Бриос вперил бижутерию глаз на стол, решая, стоит ли верить рассказу или нет, и все-таки решив, что стоит, опустил пистолет. Почти уже лежавший в закусках гость выдохнул и выпрямился настолько, насколько ему позволило достоинство.

– Николыч, миленький, ну прекрати ты этот фарс, – вмешался Силич. – Сядь, выпей вместе с нами…

– Давай, Силич, свою версию выкладывай. – Бриос покачнулся, сохранил равновесие и приподнял пистолет почему-то в сторону балерины.

– Николыч, может, не надо? – попытался умаслить Силич. – Сядь, выпей…

– Давай-давай, – перебил Бриос.

– В общем, все, что рассказал Сергей Гаврилыч, правда, кроме одного: ты сам поскользнулся на том мосту, – ответил Силич и даже приподнялся, уверенный в своей правоте, и тут же услышал выстрел в воздух. Бриос надулся и выкрикнул:

– Последняя попытка!

– Бриос, ну что ты…

Бриос наставил на Силича пистолет.

– Я… я… – заикал Силич, но вовремя вмешался охранник, стоявший рядом с Ненценым. Он накинулся на начальника, однако накинулся слишком неловко, отчего Бриос Николыч увернулся.

Завязалась погоня. Под визг гостей хозяин рванул от Фомы вокруг стола. Очумевшая от страха балерина опрокинулась со стула, сделала кувырок через голову и встала в покачивающуюся позицию. Пробегавший рядом с ней Ненцен опрокинул ее и упал сам. Он перебарахтался на спину и, чтобы Фома не успел отобрать пистолет, приставил дуло к своей голове. Набравший слишком высокую скорость охранник не успел вовремя затормозить и подбежал смертельно близко. Прозвучал выстрел. Зал замер.

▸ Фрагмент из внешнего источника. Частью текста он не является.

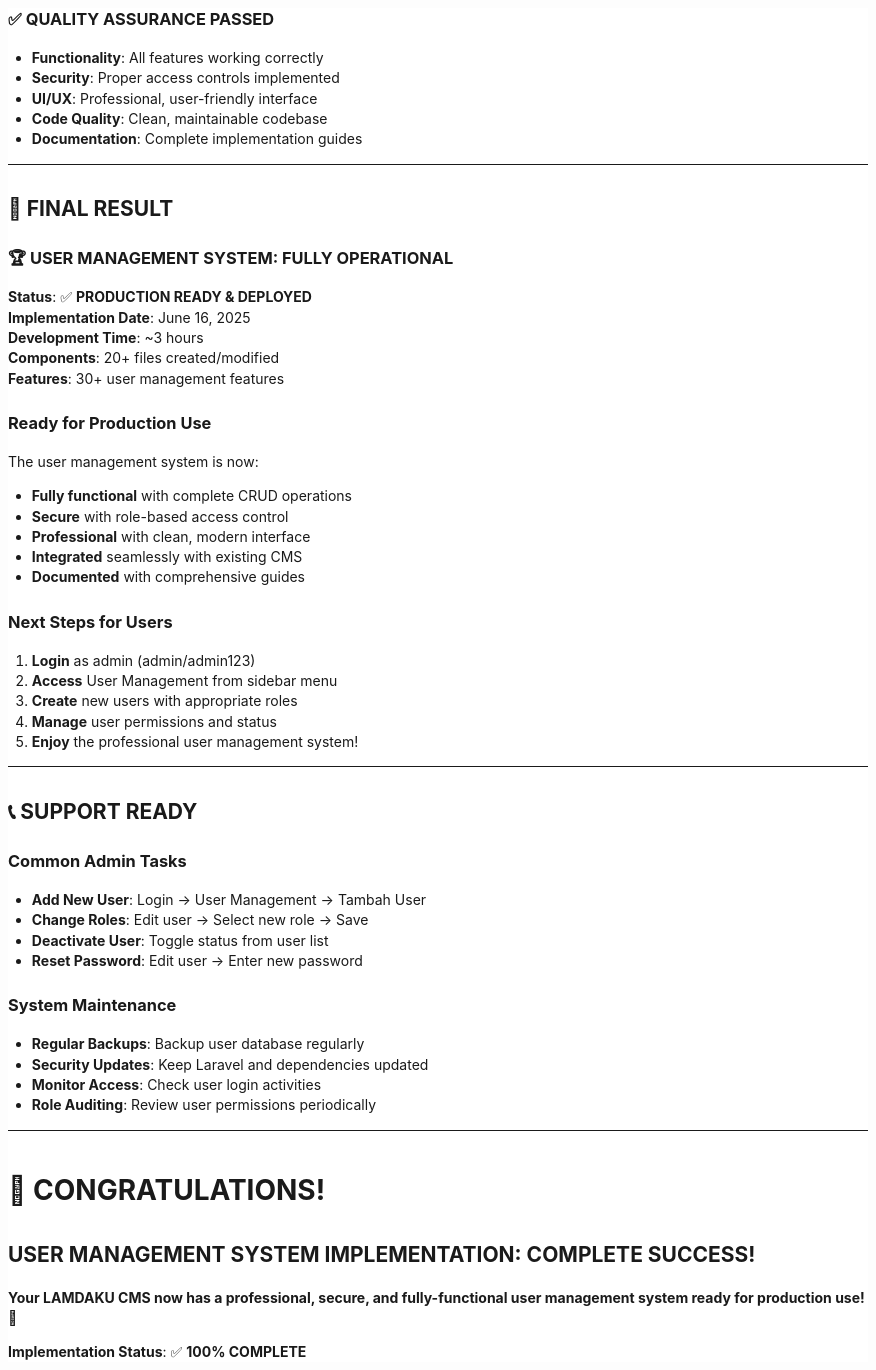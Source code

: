 ### **✅ QUALITY ASSURANCE PASSED**
- **Functionality**: All features working correctly
- **Security**: Proper access controls implemented
- **UI/UX**: Professional, user-friendly interface
- **Code Quality**: Clean, maintainable codebase
- **Documentation**: Complete implementation guides

---

## 🎉 **FINAL RESULT**

### **🏆 USER MANAGEMENT SYSTEM: FULLY OPERATIONAL**

**Status**: ✅ **PRODUCTION READY & DEPLOYED**  
**Implementation Date**: June 16, 2025  
**Development Time**: ~3 hours  
**Components**: 20+ files created/modified  
**Features**: 30+ user management features  

### **Ready for Production Use**
The user management system is now:
- **Fully functional** with complete CRUD operations
- **Secure** with role-based access control
- **Professional** with clean, modern interface
- **Integrated** seamlessly with existing CMS
- **Documented** with comprehensive guides

### **Next Steps for Users**
1. **Login** as admin (admin/admin123)
2. **Access** User Management from sidebar menu
3. **Create** new users with appropriate roles
4. **Manage** user permissions and status
5. **Enjoy** the professional user management system!

---

## 📞 **SUPPORT READY**

### **Common Admin Tasks**
- **Add New User**: Login → User Management → Tambah User
- **Change Roles**: Edit user → Select new role → Save
- **Deactivate User**: Toggle status from user list
- **Reset Password**: Edit user → Enter new password

### **System Maintenance**
- **Regular Backups**: Backup user database regularly
- **Security Updates**: Keep Laravel and dependencies updated
- **Monitor Access**: Check user login activities
- **Role Auditing**: Review user permissions periodically

---

# 🎊 **CONGRATULATIONS!**

## **USER MANAGEMENT SYSTEM IMPLEMENTATION: COMPLETE SUCCESS!**

**Your LAMDAKU CMS now has a professional, secure, and fully-functional user management system ready for production use! 🚀**

**Implementation Status**: ✅ **100% COMPLETE**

– Ааааа, – крикнул кто-то из гостей и зарыдал.

Фома припал на грудь Ненцену, пытаясь услышать дыхание. После он судорожно принялся трясти начальника за плечи, но все оказалось тщетно.

– Ты что наделал, кретин! – вспыхнул Силич, уже стоявший, как и все, на ногах.

Тягостное молчание охватило публику. Около минуты зрители боялись дышать, ожидая развязки, пока не послышался истерический смех Фомы.

– Да ты… Да ты!.. – задыхаясь, начал Силич. – Да ты, знаешь что!..

Сквозь слезы смеха Фома поднял пистолет и приставил к виску. Громыхнул выстрел, но ничего не случилось.

– Он холостой, – сказал Фома, все еще разрываясь от веселья. – Он холостой!

– А как же?.. А как же Бриос Николыч?!

– Спит! Спит как убитый!

На этом занавес опустили. Зрители неистово зааплодировали, явно довольные разыгравшейся сценой. Чагин же, почувствовав, как его горло стянуло, закашлялся и чуть не вырвал на старушку-соседку. Впрочем, таинственная ли кость застряла в его горле, или подобный образом он отреагировал на пьесу – неизвестно. Первое действие подошло к концу. Антракт.